Daniel P. Berrangé <berra...@redhat.com> writes:

> On Wed, Oct 18, 2023 at 02:02:08PM +0200, Markus Armbruster wrote:
>> Daniel P. Berrangé <berra...@redhat.com> writes:
>> 
>> > On Wed, Oct 18, 2023 at 06:51:41AM -0400, Michael S. Tsirkin wrote:
>> >> On Wed, Oct 18, 2023 at 12:36:10PM +0200, Markus Armbruster wrote:
>> >> > > x- seems safer for management tool that doesn't know about "unstable" 
>> >> > > properties..
>> >> > 
>> >> > Easy, traditional, and unreliable :)
>> >> 
>> >> > > But on the other hand, changing from x- to no-prefix is already
>> >> > > done when the feature is stable, and thouse who use it already
>> >> > > use the latest version of interface, so, removing the prefix is
>> >> > > just extra work.
>> >> > 
>> >> > Exactly.
>> >> > 
>> >> 
>> >> I think "x-" is still better for command line use of properties - we
>> >> don't have an API to mark things unstable there, do we?
>> >
>> > Personally I like to see "x-" prefix present *everywhere* there is
>> > an unstable feature, and consider the need to rename when declaring
>> > it stable to be good thing as it sets an easily identifiable line
>> > in the sand and is self-evident to outside observers.
>> >
>> > The self-documenting nature of the "x-" prefer is what makes it most
>> > compelling to me. A patch submission, or command line invokation or
>> > an example QMP command, or a bug report, that exhibit an 'x-' prefix
>> > are an immediate red flag to anyone who sees them.
>> 
>> Except when it isn't, like in "x-origin".
>> 
>> > If someone sees a QMP comamnd / a typical giant QEMU command line,
>> > they are never going to go look at the QAPI schema to check whether
>> > any feature used had an 'unstable' marker.

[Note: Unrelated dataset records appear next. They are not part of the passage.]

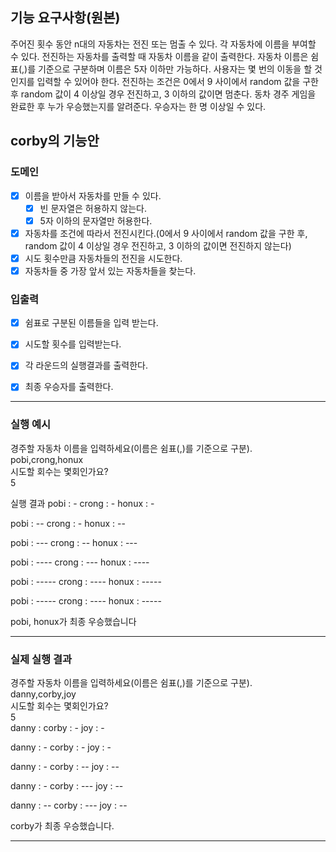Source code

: ## 기능 요구사항(원본)
주어진 횟수 동안 n대의 자동차는 전진 또는 멈출 수 있다.
각 자동차에 이름을 부여할 수 있다. 전진하는 자동차를 출력할 때 자동차 이름을 같이 출력한다.
자동차 이름은 쉼표(,)를 기준으로 구분하며 이름은 5자 이하만 가능하다.
사용자는 몇 번의 이동을 할 것인지를 입력할 수 있어야 한다.
전진하는 조건은 0에서 9 사이에서 random 값을 구한 후 random 값이 4 이상일 경우 전진하고, 3 이하의 값이면 멈춘다.
동차 경주 게임을 완료한 후 누가 우승했는지를 알려준다. 우승자는 한 명 이상일 수 있다.

## corby의 기능안

### 도메인
- [x] 이름을 받아서 자동차를 만들 수 있다.
    - [x] 빈 문자열은 허용하지 않는다.
    - [x] 5자 이하의 문자열만 허용한다.
- [x] 자동차를 조건에 따라서 전진시킨다.(0에서 9 사이에서 random 값을 구한 후, random 값이 4 이상일 경우 전진하고, 3 이하의 값이면 전진하지 않는다)
- [x] 시도 횟수만큼 자동차들의 전진을 시도한다.
- [x] 자동차들 중 가장 앞서 있는 자동차들을 찾는다.

### 입출력
- [x] 쉼표로 구분된 이름들을 입력 받는다.
- [x] 시도할 횟수를 입력받는다.
- [x] 각 라운드의 실행결과를 출력한다.
- [x] 최종 우승자를 출력한다.


---  
### 실행 예시  
경주할 자동차 이름을 입력하세요(이름은 쉼표(,)를 기준으로 구분).  
pobi,crong,honux  
시도할 회수는 몇회인가요?  
5  

실행 결과 
pobi : -
crong : -
honux : -

pobi : --
crong : -
honux : --

pobi : ---
crong : --
honux : ---

pobi : ----
crong : ---
honux : ----

pobi : -----
crong : ----
honux : -----

pobi : -----
crong : ----
honux : -----

pobi, honux가 최종 우승했습니다

---

### 실제 실행 결과  
경주할 자동차 이름을 입력하세요(이름은 쉼표(,)를 기준으로 구분).  
danny,corby,joy  
시도할 회수는 몇회인가요?   
5  
danny : 
corby : -
joy : -

danny : -
corby : -
joy : -

danny : -
corby : --
joy : --

danny : -
corby : ---
joy : --

danny : --
corby : ---
joy : --

corby가 최종 우승했습니다.

---
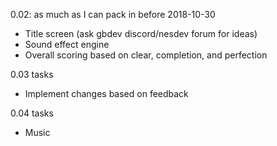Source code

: 0.02: as much as I can pack in before 2018-10-30

- Title screen (ask gbdev discord/nesdev forum for ideas)
- Sound effect engine
- Overall scoring based on clear, completion, and perfection

0.03 tasks

- Implement changes based on feedback

0.04 tasks

- Music
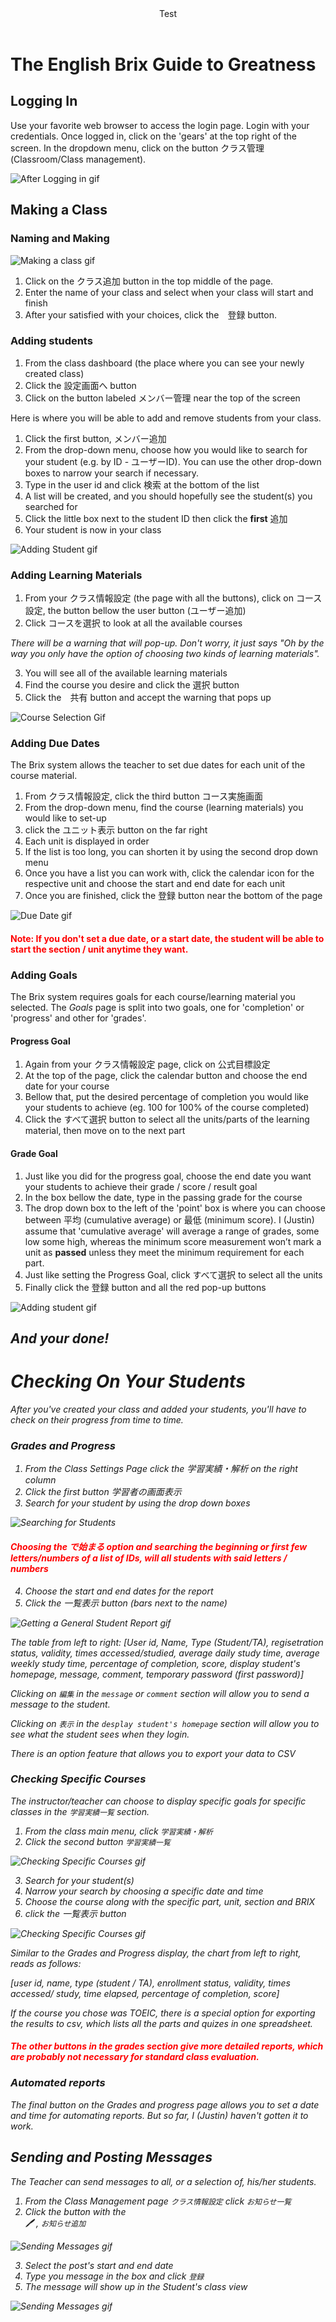 <header><div style="align-text: center;">Test</div></header>

# The English Brix Guide to Greatness 

## Logging In

Use your favorite web browser to access the login page. Login with your credentials. Once logged in, click on the 'gears' at the top right of the screen. In the dropdown menu, click on the button クラス管理 (Classroom/Class management).

![After Logging in gif](/docs/assets/Brix-After-Login.gif)

## Making a Class

### Naming and Making


![Making a class gif](/docs/assets/Brix-Make-Class.gif)

1. Click on the クラス追加 button in the top middle of the page.
2. Enter the name of your class and select when your class will start and finish
3. After your satisfied with your choices, click the　登録 button.

### Adding students

1. From the class dashboard (the place where you can see your newly created class)
2. Click the 設定画面へ button
3. Click on the button labeled メンバー管理 near the top of the screen

Here is where you will be able to add and remove students from your class.

1. Click the first button, メンバー追加
2. From the drop-down menu, choose how you would like to search for your student (e.g. by ID - ユーザーID). You can use the other drop-down boxes to narrow your search if necessary.
3. Type in the user id and click 検索 at the bottom of the list
4. A list will be created, and you should hopefully see the student(s) you searched for
5. Click the little box next to the student ID then click the **first** 追加
6. Your student is now in your class

![Adding Student gif](/docs/assets/Brix-Add-Student.gif)

### Adding Learning Materials

1. From your クラス情報設定 (the page with all the buttons), click on コース設定, the button bellow the user button (ユーザー追加)
2. Click コースを選択 to look at all the available courses

_There will be a warning that will pop-up. Don't worry, it just says "Oh by the way you only have the option of choosing two kinds of learning materials"._


3. You will see all of the available learning materials 
4. Find the course you desire and click the 選択 button
5. Click the　共有 button and accept the warning that pops up

![Course Selection Gif](/docs/assets/Brix-Course-Selection.gif)


### Adding Due Dates

The Brix system allows the teacher to set due dates for each unit of the course material. 

1. From クラス情報設定, click the third button コース実施画面
2. From the drop-down menu, find the course (learning materials) you would like to set-up
3. click the ユニット表示 button on the far right
4. Each unit is displayed in order 
5. If the list is too long, you can shorten it by using the second drop down menu 
6. Once you have a list you can work with, click the calendar icon for the respective unit and choose the start and end date for each unit 
7. Once you are finished, click the 登録 button near the bottom of the page

![Due Date gif](/docs/assets/Brix-Unit-Due-Date.gif)

<h4 style="font-weight: bold; color: red;"> Note: If you don't set a due date, or a start date, the student will be able to start the section / unit anytime they want.</h4>


### Adding Goals

The Brix system requires goals for each course/learning material you selected. The _Goals_ page is split into two goals, one for 'completion' or 'progress' and other for 'grades'.

#### Progress Goal

1. Again from your クラス情報設定 page, click on 公式目標設定
2. At the top of the page, click the calendar button and choose the end date for your course
3. Bellow that, put the desired percentage of completion you would like your students to achieve (eg. 100 for 100% of the course completed)
4. Click the すべて選択 button to select all the units/parts of the learning material, then move on to the next part


#### Grade Goal

1. Just like you did for the progress goal, choose the end date you want your students to achieve their grade / score / result goal
2. In the box bellow the date, type in the passing grade for the course 
3. The drop down box to the left of the 'point' box is where you can choose between 平均 (cumulative average) or 最低 (minimum score). I (Justin) assume that 'cumulative average' will average a range of grades, some low some high, whereas the minimum score measurement won’t mark a unit as **passed** unless they meet the minimum requirement for each part. 
4. Just like setting the Progress Goal, click すべて選択 to select all the units
5. Finally click the 登録 button and all the red pop-up buttons


![Adding student gif](/docs/assets/Brix-Course-Goals.gif)


## <i>And your done!<i>

# Checking On Your Students

After you've created your class and added your students, you'll have to check on their progress from time to time.

### Grades and Progress

1. From the Class Settings Page click the 学習実績・解析 on the right column 
2. Click the first button 学習者の画面表示
3. Search for your student by using the drop down boxes

![Searching for Students](/docs/assets/General-Grades-Menu-nav.gif)

<h4 style="font-weight: bold; color: red;">Choosing the で始まる option and searching the beginning or first few letters/numbers of a list of IDs, will all students with said letters / numbers</h4>

4. Choose the start and end dates for the report
5. Click the 一覧表示 button (bars next to the name)

![Getting a General Student Report gif](/docs/assets/General-Grades-Searching.gif)

The table from left to right:
[User id, Name, Type (Student/TA), regisetration status, validity, times accessed/studied, average daily study time, average weekly study time, percentage of completion, score, display student's homepage, message, comment, temporary password (first password)] 

Clicking on `編集` in the `message` or `comment` section will allow you to send a message to the student.

Clicking on `表示` in the `desplay student's homepage` section will allow you to see what the student sees when they login.

There is an option feature that allows you to export your data to CSV

### Checking Specific Courses

The instructor/teacher can choose to display specific goals for specific classes in the `学習実績一覧` section.

1. From the class main menu, click `学習実績・解析`
2. Click the second button `学習実績一覧`

![Checking Specific Courses gif](/docs/assets/Specific-Grades-Menu-Nav.gif)

3. Search for your student(s)
4. Narrow your search by choosing a specific date and time
5. Choose the course along with the specific part, unit, section and BRIX
6. click the 一覧表示 button 

![Checking Specific Courses gif](/docs/assets/Specific-Grades-Searching.gif)

Similar to the Grades and Progress display, the chart from left to right, reads as follows:

[user id, name, type (student / TA), enrollment status, validity, times accessed/ study, time elapsed, percentage of completion, score]

If the course you chose was TOEIC, there is a special option for exporting the results to csv, which lists all the parts and quizes in one spreadsheet. 





<h4 style="font-weight: bold; color: red;">The other buttons in the grades section give more detailed reports, which are probably not necessary for standard class evaluation.</h4>


### Automated reports

The final button on the Grades and progress page allows you to set a date and time for automating reports. But so far, I (Justin) haven't gotten it to work.

## Sending and Posting Messages

The Teacher can send messages to all, or a selection of, his/her students.

1. From the Class Management page `クラス情報設定` click `お知らせ一覧`
2. Click the button with the  
🖊️ , `お知らせ追加`

![Sending Messages gif](/docs/assets/Messages-Menu-Nav.gif)

3. Select the post's start and end date
4. Type you message in the box and click `登録`
5. The message will show up in the Student's class view


![Sending Messages gif](/docs/assets/Messages-Make.gif)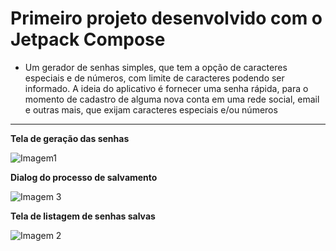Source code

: 
# Primeiro projeto desenvolvido com o Jetpack Compose 

 - Um gerador de senhas simples, que tem a opção de caracteres especiais e de números, com limite de caracteres podendo ser informado.
 A ideia do aplicativo é fornecer uma senha rápida, para o momento de cadastro de alguma nova conta em uma rede social, email e outras mais, que 
exijam caracteres especiais e/ou números
__________________________________

**Tela de geração das senhas**

 ![Imagem1](https://github.com/Nathan-Nicolau/GeradorSenhas/assets/98483160/f391272c-82a0-490d-8967-cab25c3d4876)

**Dialog do processo de salvamento**

![Imagem 3](https://github.com/Nathan-Nicolau/GeradorSenhas/assets/98483160/8e2fd663-35aa-4d45-9235-7605ad627ce2)

**Tela de listagem de senhas salvas**

![Imagem 2](https://github.com/Nathan-Nicolau/GeradorSenhas/assets/98483160/17cf2aeb-08ec-48f6-b027-921c28923250)


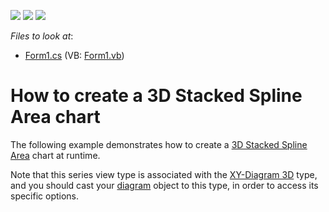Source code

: <!-- default badges list -->
![](https://img.shields.io/endpoint?url=https://codecentral.devexpress.com/api/v1/VersionRange/128573243/12.1.5%2B)
[![](https://img.shields.io/badge/Open_in_DevExpress_Support_Center-FF7200?style=flat-square&logo=DevExpress&logoColor=white)](https://supportcenter.devexpress.com/ticket/details/E1043)
[![](https://img.shields.io/badge/📖_How_to_use_DevExpress_Examples-e9f6fc?style=flat-square)](https://docs.devexpress.com/GeneralInformation/403183)
<!-- default badges end -->
<!-- default file list -->
*Files to look at*:

* [Form1.cs](./CS/3DStackedSplineAreaChart/Form1.cs) (VB: [Form1.vb](./VB/3DStackedSplineAreaChart/Form1.vb))
<!-- default file list end -->
# How to create a 3D Stacked Spline Area chart


<p>The following example demonstrates how to create a <a href="http://devexpress.com/Help/Content.aspx?help=XtraCharts&document=CustomDocument3996.htm">3D Stacked Spline Area</a> chart at runtime.</p><p>Note that this series view type is associated with the <a href="http://devexpress.com/Help/Content.aspx?help=XtraCharts&document=CustomDocument5909.htm">XY-Diagram 3D</a> type, and you should cast your <a href="http://devexpress.com/Help/Content.aspx?help=XtraCharts&document=CustomDocument6017.htm">diagram</a> object to this type, in order to access its specific options.</p>

<br/>


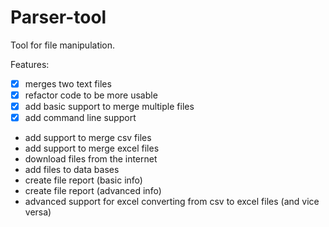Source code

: # Parser-tool

Tool for file manipulation.

Features:
- [x] merges two text files
- [x] refactor code to be more usable
- [x] add basic support to merge multiple files
- [x] add command line support
- add support to merge csv files
- add support to merge excel files
- download files from the internet
- add files to data bases
- create file report (basic info)
- create file report (advanced info)
- advanced support for excel
converting from csv to excel files (and vice versa)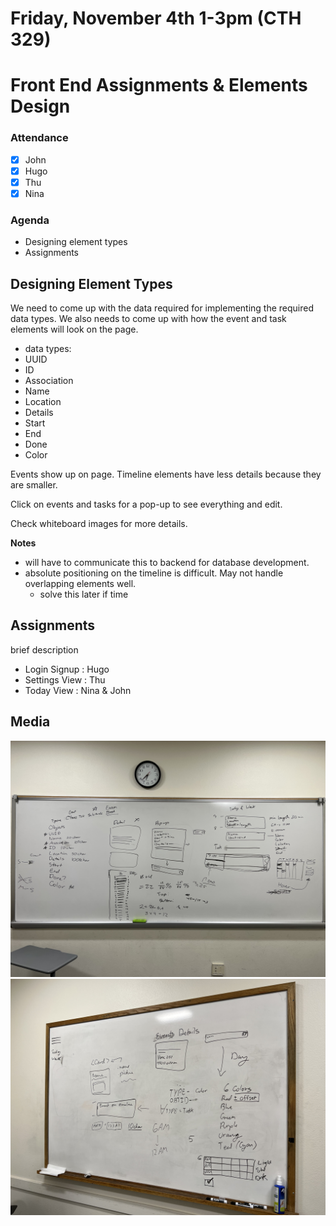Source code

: # Friday, November 4th 1-3pm (CTH 329)
# Front End Assignments & Elements Design

### Attendance
- [x] John
- [x] Hugo
- [x] Thu
- [x] Nina

### Agenda
- Designing element types
- Assignments

## Designing Element Types
We need to come up with the data required for implementing the required data types. We also needs to come up with how the event and task elements will look on the page.

- data types: 
- UUID
- ID
- Association
- Name
- Location
- Details
- Start
- End
- Done
- Color

Events show up on page. Timeline elements have less details because they are smaller.

Click on events and tasks for a pop-up to see everything and edit.

Check whiteboard images for more details.

**Notes**
- will have to communicate this to backend for database development.
- absolute positioning on the timeline is difficult. May not handle overlapping elements well.
	- solve this later if time

## Assignments
brief description
- Login Signup : Hugo
- Settings View : Thu
- Today View : Nina & John



## Media
![whiteboard](./assets/images/110422-whiteboard1.jpeg)
![whiteboard](./assets/images/110422-whiteboard2.jpeg)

The 'unstable' marker
>> > might as well not exist in most cases.
>> >
>> > IOW, having the 'unstable' flag in the QAPI schema is great for machine
>> > introspection, but it isn't a substitute for having an 'x-' prefix used
>> > for the benefit of humans IMHO.
>> 
>> I'm not sure there's disagreement.  Quoting myself:
>> 
>>     The "x-" can remind humans "this is unstable" better than a feature
>>     flag can (for machines, it's the other way round).
>> 
>> CLI and HMP are for humans.  We continue to use "x-" there.
>> 
>> QMP is for machines.  The feature flag is the sole source of truth.
>> Additional use of "x-" is fine, but not required.
>
> I guess we have different defintions of "for humans" in this context.
> I consider QMP  data still relevant for humans, because humans are
> reviewing patches to libvirt that add usage of QMP features, or

There's a much more reliable way:

1. Require tests

2. Run them with -compat unstable-input=reject,unstable-output=hide

   Or unstable-input=crash if you don't trust or don't want to rely on
   your test harness.

> triaging bug reports that include examples of usage,

Here you can run the reproducer with -compat.

>                                                      and in both
> cases it is pretty relevant to make unstable features stand out to
> the human via the x- prefix IMHO.

Your point remains at least somewhat valid all the same.